Q: The plan notes the need to examine the true intentions of the Arabs in Judea and Samaria and categorize them based on the options you have sketched out. How do you sort and examine intentions? And what rights would the people who ‘pass’ the test have?
“The arrangement I’m offering them is temporary. Their actions will bring them closer or keep them farther from it. My time period for evaluating their conduct is 30-40 years. The test is simple — if there is no terrorism, it’s a sign of acceptance. If there is terrorism — there is none. I don’t expect them to become Zionists, but I certainly expect them to accept that they will not realize their nationalist goals here.”

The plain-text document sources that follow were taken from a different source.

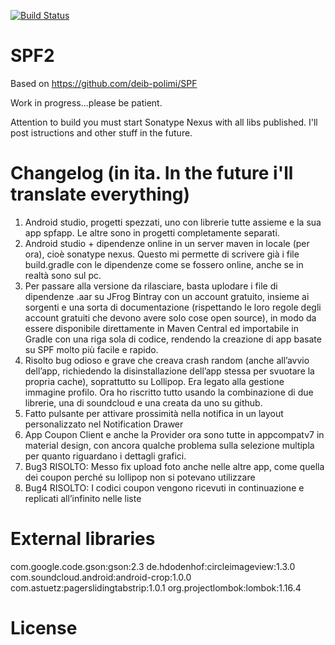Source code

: [![Build Status](https://travis-ci.org/Ks89/SPF2.svg?branch=master)](https://travis-ci.org/Ks89/SPF2)


# SPF2

Based on https://github.com/deib-polimi/SPF

Work in progress...please be patient.

Attention to build you must start Sonatype Nexus with all libs published. I'll post istructions and other stuff in the future.



# Changelog (in ita. In the future i'll translate everything)
1. Android studio, progetti spezzati, uno con librerie tutte assieme e la sua app spfapp. Le altre sono in progetti completamente separati.
2. Android studio + dipendenze online in un server maven in locale (per ora), cioè sonatype nexus. Questo mi permette di scrivere già i file build.gradle con le dipendenze come se fossero online, anche se in realtà sono sul pc.
3. Per passare alla versione da rilasciare, basta uplodare i file di dipendenze .aar su JFrog Bintray con un account gratuito, insieme ai sorgenti e una sorta di documentazione (rispettando le loro regole degli account gratuiti che devono avere solo cose open source), in modo da essere disponibile direttamente in Maven Central ed importabile in Gradle con una riga sola di codice, rendendo la creazione di app basate su SPF molto più facile e rapido.
4. Risolto bug odioso e grave che creava crash random (anche all’avvio dell’app, richiedendo la disinstallazione dell’app stessa per svuotare la propria cache), soprattutto su Lollipop. Era legato alla gestione immagine profilo. Ora ho riscritto tutto usando la combinazione di due librerie, una di soundcloud e una creata da uno su github.
5. Fatto pulsante per attivare prossimità nella notifica in un layout personalizzato nel Notification Drawer
6. App Coupon Client e anche la Provider ora sono tutte in appcompatv7 in material design, con ancora qualche problema sulla selezione multipla per quanto riguardano i dettagli grafici.
7. Bug3 RISOLTO: Messo fix upload foto anche nelle altre app, come quella dei coupon perché su lollipop non si potevano utilizzare
8. Bug4 RISOLTO: I codici coupon vengono ricevuti in continuazione e replicati all’infinito nelle liste


# External libraries
com.google.code.gson:gson:2.3
de.hdodenhof:circleimageview:1.3.0
com.soundcloud.android:android-crop:1.0.0
com.astuetz:pagerslidingtabstrip:1.0.1
org.projectlombok:lombok:1.16.4


# License
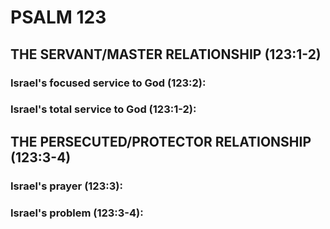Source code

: ---
---
# PSALM 123 
## THE SERVANT/MASTER RELATIONSHIP (123:1-2) 
###  Israel\'s focused service to God (123:2): 
###  Israel\'s total service to God (123:1-2): 
## THE PERSECUTED/PROTECTOR RELATIONSHIP (123:3-4) 
###  Israel\'s prayer (123:3): 
###  Israel\'s problem (123:3-4): 
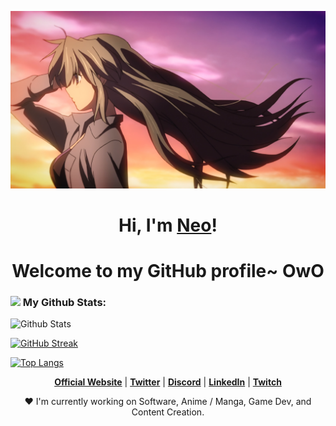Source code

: <p align="center">
  <a href="https://www.Matrix-The-One.com"><img src="坂上智代.jpg" alt="坂上智代"></a>
</p>

<h1 align="center">Hi, I'm <a href="https://www.Matrix-The-One.com">Neo</a>!</h1>
<h1 align="center">Welcome to my GitHub profile~ OwO</h1>

### <img src='https://media1.giphy.com/media/du3J3cXyzhj75IOgvA/giphy.gif?cid=ecf05e47x2g034i9pzwtzzsd3xgg2w9nr94t4tflbbgo3008&rid=giphy.gif' width='25px'> My Github Stats:
![Github Stats](https://github-readme-stats.vercel.app/api?username=Matrix-The-One&show_icons=true&title_color=ffc857&icon_color=8ac926&text_color=daf7dc&bg_color=151515&hide=issues&count_private=true&include_all_commits=true)

[![GitHub Streak](https://github-readme-streak-stats.herokuapp.com/?user=Matrix-The-One&theme=dark)](https://git.io/streak-stats)

[![Top Langs](https://github-readme-stats.vercel.app/api/top-langs/?username=Matrix-The-One&layout=compact&text_color=daf7dc&bg_color=151515&hide=css,html,php)](https://github.com/anuraghazra/github-readme-stats)

<p align="center">
  <strong><a href="https://www.Matrix-The-One.com">Official Website</a></strong> |
  <strong><a href="https://twitter.com/Matrix-The-One">Twitter</a></strong> |
  <strong><a href="https://discord.gg/nYXzaUS">Discord</a></strong> |
  <strong><a href="https://www.linkedin.com/in/Matrix-The-One">LinkedIn</a></strong> |
  <strong><a href="https://www.twitch.tv/Matrix-The-One">Twitch</a></strong>
</p>

<p align="center">❤ I'm currently working on Software, Anime / Manga, Game Dev, and Content Creation.</p>

<!--
**Matrix-The-One/Matrix-The-One** is a ✨ _special_ ✨ repository because its `README.md` (this file) appears on your GitHub profile.

Here are some ideas to get you started:

- 🔭 I’m currently working on ...
- 🌱 I’m currently learning ...
- 👯 I’m looking to collaborate on ...
- 🤔 I’m looking for help with ...
- 💬 Ask me about ...
- 📫 How to reach me: ...
- 😄 Pronouns: ...
- ⚡ Fun fact: ...
-->
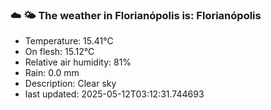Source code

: ### ☁️ 🌤️  The weather in Florianópolis is: Florianópolis

- Temperature: 15.41°C
- On flesh: 15.12°C
- Relative air humidity: 81%
- Rain: 0.0 mm
- Description: Clear sky
- last updated: 2025-05-12T03:12:31.744693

Q: And anyone who integrates, or at least accepts, and convinces you of it — what will they get?
“They’ll get a democratic life with nearly all the rights Jews have. In the first state, they won’t be able to vote in Knesset elections. That will allow us to preserve a Jewish majority. It’s not perfect from a civil rights perspective, but the circumstances are complicated. It’s a reasonable reality, even the best possible one.”
“In the long term, we can improve the democratic aspect of the plan through a regional agreement with Jordan to allow the Arabs of Judea and Samaria to vote in Jordan’s parliamentary elections. Another possible improvement that could be examined after some time has passed would be them taking part in the civil decisions made by the Israeli government, in contrast to national decisions, and at some future point it might be possible to consider offering them full citizenship, including voting rights.
“This is conditional on the number of Arab residents who would want to do that, and on a demonstration of absolute loyalty to the Jewish state by them meeting an obligation to serve in the military, like the Druze citizens of Israel, who have tied their fate to that of Israel as a Jewish state.”
Incidentally, Smotrich plans to make his emigration offer available not only to Arab residents of Judea and Samaria, but also to Israeli Arabs.
Q: Opponents on the Left will ask whether you’re creating an apartheid state.
“Rule of liberty doesn’t begin and end with the right to vote or be elected. Today, a democracy includes peace, freedom and rights: the right to life, to dignity, to property, to freedom of religion and freedom of movement and expression. Maybe something is missing in the basket of freedoms, so maybe it’s not a perfect democracy, because reality isn’t perfect.”
Q: Is it politically feasible to implement your plan?
“It’s a fundamental plan. Along the way, we’re going to dismantle the PA, cancel the Civil Administration, prepare a framework plan to double and triple the settlements by 2050. These are interim steps that I will work on with my colleagues, with the same tenacity and talent that helped us pass the Outpost Regulation Bill and do several things that everyone told us had no political chance of passing.”
Q: What time frame do you foresee for your plan?
“Until it’s adopted in its current form — years. Until people realize that a ‘Palestinian state’ is the opposite of any peace and order — months. Here, the victory is one of consciousness. It will go a lot quicker. The public is ready for it.”
Smotrich’s plan makes no mention of the religious roots of the Palestinian-Israeli conflict, which have become so dominant, or the issue of the Temple Mount. In the meantime, he is seeking to secure “freedom for Jews and Arabs to visit and pray on the Mount,” and will be satisfied with that.
“The roots of the Palestinian nationalist movement are religious. The mufti established it as a tool to promote a religious agenda, but when I put an end to the nationalist movement he set up, I won’t be ending the Islamist wish to annihilate Israel, just removing the nationalist tool that serves it,” he says.